◆ To do ◆
If a line below includes the string "information", copy it.

(Dataset entries)
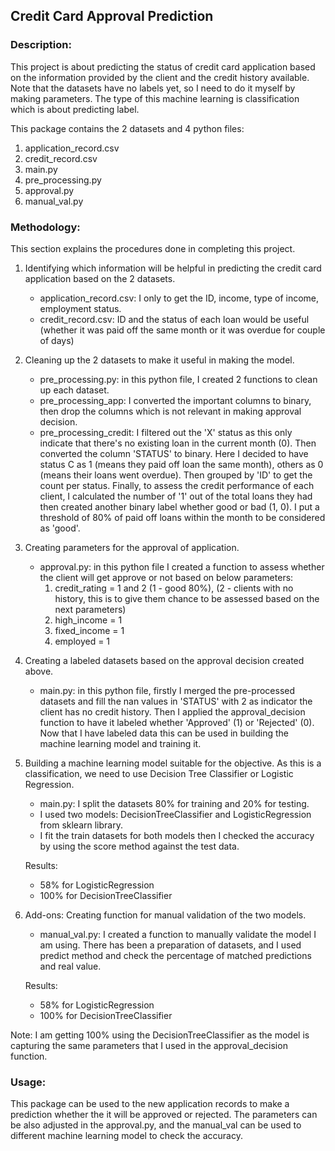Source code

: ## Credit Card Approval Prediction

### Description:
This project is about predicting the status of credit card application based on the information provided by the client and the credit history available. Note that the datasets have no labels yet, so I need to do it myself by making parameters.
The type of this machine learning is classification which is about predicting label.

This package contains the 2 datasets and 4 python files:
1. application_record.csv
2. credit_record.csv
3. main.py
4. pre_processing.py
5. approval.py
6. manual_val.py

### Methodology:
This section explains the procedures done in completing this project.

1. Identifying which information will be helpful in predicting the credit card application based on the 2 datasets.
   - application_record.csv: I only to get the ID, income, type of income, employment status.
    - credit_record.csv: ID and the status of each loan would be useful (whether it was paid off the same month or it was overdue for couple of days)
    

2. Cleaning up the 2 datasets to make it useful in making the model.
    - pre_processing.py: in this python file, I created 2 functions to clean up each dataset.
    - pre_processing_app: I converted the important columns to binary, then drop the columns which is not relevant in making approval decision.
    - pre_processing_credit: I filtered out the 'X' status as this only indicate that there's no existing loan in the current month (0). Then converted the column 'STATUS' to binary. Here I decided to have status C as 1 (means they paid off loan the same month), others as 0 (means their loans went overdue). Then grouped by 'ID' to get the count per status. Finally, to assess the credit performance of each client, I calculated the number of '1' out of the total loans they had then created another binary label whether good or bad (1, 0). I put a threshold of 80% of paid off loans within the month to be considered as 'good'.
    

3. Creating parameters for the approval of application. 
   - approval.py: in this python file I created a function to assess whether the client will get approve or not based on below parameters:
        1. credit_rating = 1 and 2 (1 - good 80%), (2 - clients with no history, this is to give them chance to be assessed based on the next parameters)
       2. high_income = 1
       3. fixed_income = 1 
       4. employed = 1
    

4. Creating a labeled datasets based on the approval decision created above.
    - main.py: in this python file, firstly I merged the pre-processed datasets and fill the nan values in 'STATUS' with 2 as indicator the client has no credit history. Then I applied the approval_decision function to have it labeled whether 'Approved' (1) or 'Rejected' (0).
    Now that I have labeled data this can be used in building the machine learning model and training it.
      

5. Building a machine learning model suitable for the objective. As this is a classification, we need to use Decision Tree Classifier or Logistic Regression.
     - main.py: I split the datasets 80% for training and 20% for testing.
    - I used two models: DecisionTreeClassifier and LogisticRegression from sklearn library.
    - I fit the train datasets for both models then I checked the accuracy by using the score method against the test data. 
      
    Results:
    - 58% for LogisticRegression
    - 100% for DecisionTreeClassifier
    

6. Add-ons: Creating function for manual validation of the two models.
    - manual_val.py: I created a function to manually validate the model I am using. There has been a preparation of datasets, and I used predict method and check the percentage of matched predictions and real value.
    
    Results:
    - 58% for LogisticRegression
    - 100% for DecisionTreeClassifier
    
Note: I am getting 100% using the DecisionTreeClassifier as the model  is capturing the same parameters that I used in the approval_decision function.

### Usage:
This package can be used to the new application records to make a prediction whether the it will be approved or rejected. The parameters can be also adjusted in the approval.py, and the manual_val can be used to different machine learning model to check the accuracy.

--

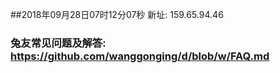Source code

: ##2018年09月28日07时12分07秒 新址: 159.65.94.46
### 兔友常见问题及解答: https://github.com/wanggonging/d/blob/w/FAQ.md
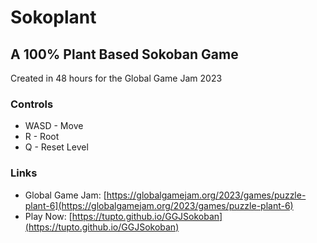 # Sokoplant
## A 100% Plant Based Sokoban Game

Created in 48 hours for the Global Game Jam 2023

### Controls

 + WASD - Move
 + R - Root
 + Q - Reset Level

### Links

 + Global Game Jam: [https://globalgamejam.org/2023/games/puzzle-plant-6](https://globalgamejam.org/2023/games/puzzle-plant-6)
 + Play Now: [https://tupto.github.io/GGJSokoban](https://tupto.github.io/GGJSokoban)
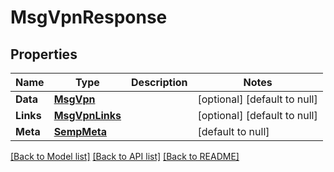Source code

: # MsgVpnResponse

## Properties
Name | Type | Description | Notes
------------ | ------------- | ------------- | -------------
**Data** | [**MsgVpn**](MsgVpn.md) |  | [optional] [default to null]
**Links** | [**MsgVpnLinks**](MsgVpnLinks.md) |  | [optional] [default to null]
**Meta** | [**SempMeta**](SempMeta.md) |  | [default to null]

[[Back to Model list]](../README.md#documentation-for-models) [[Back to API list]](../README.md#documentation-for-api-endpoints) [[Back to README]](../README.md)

...

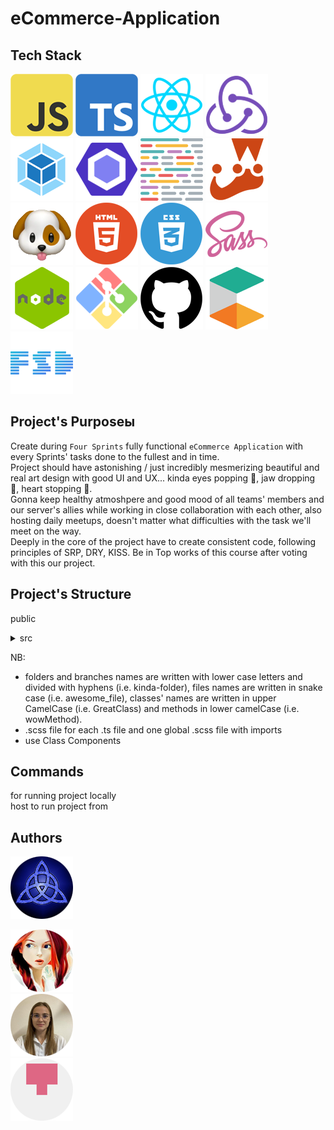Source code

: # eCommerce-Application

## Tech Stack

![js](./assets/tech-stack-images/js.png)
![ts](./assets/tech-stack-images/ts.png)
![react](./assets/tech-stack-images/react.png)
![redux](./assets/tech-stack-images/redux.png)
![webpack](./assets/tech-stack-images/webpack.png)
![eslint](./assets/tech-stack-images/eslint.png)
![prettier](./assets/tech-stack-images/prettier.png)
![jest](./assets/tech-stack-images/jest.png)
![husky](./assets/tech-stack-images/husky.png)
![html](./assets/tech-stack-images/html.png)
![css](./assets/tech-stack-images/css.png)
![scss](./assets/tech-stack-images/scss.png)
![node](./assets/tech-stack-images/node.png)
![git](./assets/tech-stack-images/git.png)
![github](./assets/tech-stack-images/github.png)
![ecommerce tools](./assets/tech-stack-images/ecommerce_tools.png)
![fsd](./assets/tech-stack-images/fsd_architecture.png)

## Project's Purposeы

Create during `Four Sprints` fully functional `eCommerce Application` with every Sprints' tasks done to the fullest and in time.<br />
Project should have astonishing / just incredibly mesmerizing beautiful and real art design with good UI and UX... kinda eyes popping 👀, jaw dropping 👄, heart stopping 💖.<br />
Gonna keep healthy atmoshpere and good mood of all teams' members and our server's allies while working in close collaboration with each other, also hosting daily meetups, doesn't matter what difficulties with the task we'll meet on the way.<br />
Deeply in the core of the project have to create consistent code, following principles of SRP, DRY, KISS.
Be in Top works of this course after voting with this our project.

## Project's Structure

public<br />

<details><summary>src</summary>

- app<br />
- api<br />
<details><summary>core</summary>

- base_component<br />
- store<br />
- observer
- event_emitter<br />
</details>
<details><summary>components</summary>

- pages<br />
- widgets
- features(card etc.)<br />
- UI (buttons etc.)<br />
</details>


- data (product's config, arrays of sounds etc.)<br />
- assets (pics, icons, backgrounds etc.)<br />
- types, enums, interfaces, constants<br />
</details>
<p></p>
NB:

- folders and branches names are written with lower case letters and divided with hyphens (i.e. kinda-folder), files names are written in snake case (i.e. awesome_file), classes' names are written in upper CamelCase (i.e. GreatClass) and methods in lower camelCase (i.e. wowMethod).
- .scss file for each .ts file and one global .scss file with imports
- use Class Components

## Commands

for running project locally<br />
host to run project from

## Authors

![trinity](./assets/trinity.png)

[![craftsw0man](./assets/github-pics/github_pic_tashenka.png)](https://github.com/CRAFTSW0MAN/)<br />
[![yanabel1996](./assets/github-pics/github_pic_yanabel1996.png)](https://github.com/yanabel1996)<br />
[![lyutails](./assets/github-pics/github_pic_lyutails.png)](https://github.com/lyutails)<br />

◆ Exercise result ◆
This project is about predicting the status of credit card application based on the information provided by the client and the credit history available. Note that the datasets have no labels yet, so I need to do it myself by making parameters.
1. Identifying which information will be helpful in predicting the credit card application based on the 2 datasets.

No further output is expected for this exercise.